Last week, Uber settled two class action lawsuits with drivers in California and Massachusetts. The big upshot is that Uber drivers will continue to be classified as independent contractors and not employees. In their statement, the attorneys for the drivers acknowledged the legal risks of their case with Uber including the risk that a jury would favor Uber, that the class certification would be overturned on appeal, and that the parties would be required to arbitrate before going to court. The attorneys for the drivers said:
And if we chose not to settle this case, we faced risks. We faced the risk that a jury in San Francisco … may not side with the drivers over Uber. We faced a risk that the Ninth Circuit may disagree with the district court on his rulings certifying the case as a class action and holding Uber’s arbitration clause to be unenforceable. If the Ninth Circuit Court of Appeals had disagreed with the district court on either of these two points, then the vast majority of Uber drivers would never receive anything at all for these claims and the non-monetary changes that are being made as a result of this settlement would not occur. Just recently, the Ninth Circuit issued an unusual order agreeing to review the district court’s class certification order right away, possibly before the upcoming trial (and may have issued an order to delay the trial).
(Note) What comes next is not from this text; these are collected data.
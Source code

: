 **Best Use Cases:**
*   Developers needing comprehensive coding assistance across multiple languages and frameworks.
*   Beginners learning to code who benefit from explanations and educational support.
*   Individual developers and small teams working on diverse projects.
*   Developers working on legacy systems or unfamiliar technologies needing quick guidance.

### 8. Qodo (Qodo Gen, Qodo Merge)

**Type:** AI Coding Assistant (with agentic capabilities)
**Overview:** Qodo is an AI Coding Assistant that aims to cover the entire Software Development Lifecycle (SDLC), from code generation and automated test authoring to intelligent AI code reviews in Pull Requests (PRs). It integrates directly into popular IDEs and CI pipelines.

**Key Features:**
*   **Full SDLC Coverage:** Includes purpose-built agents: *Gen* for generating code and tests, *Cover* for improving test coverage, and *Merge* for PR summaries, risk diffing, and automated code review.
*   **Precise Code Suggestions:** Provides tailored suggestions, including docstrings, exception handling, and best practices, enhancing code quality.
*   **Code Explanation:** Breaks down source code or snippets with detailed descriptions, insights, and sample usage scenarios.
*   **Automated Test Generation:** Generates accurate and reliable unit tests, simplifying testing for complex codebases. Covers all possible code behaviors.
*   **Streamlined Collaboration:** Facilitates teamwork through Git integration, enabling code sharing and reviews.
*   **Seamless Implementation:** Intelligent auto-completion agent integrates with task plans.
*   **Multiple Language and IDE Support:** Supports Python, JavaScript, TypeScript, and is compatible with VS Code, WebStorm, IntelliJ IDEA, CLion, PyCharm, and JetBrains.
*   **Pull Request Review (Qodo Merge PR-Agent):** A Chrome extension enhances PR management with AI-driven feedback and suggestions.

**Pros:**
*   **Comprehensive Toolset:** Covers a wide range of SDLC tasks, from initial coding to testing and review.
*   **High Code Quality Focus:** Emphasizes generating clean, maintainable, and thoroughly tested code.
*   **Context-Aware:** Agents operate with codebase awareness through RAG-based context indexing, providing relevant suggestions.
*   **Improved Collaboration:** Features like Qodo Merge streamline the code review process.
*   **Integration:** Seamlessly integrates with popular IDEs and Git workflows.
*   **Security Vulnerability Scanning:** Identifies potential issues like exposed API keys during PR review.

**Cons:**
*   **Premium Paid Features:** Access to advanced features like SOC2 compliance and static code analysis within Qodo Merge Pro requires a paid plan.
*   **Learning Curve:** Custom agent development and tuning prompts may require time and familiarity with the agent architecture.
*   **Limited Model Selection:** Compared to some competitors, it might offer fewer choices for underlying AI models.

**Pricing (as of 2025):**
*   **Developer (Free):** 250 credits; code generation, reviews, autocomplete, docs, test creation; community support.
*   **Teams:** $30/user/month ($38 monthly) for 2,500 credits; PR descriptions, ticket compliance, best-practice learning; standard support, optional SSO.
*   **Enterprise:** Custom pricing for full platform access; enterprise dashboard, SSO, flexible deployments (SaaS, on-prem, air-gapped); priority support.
And even if the Ninth Circuit agreed with us and affirmed the district court’s rulings regarding class certification and arbitration, Uber made clear it would try to appeal this case to the U.S. Supreme Court, which has been quite friendly in recent years to companies using arbitration agreements to prevent individuals from banding together to hold companies accountable to complying with the laws on a classwide basis.
The attorneys were wise to settle the case.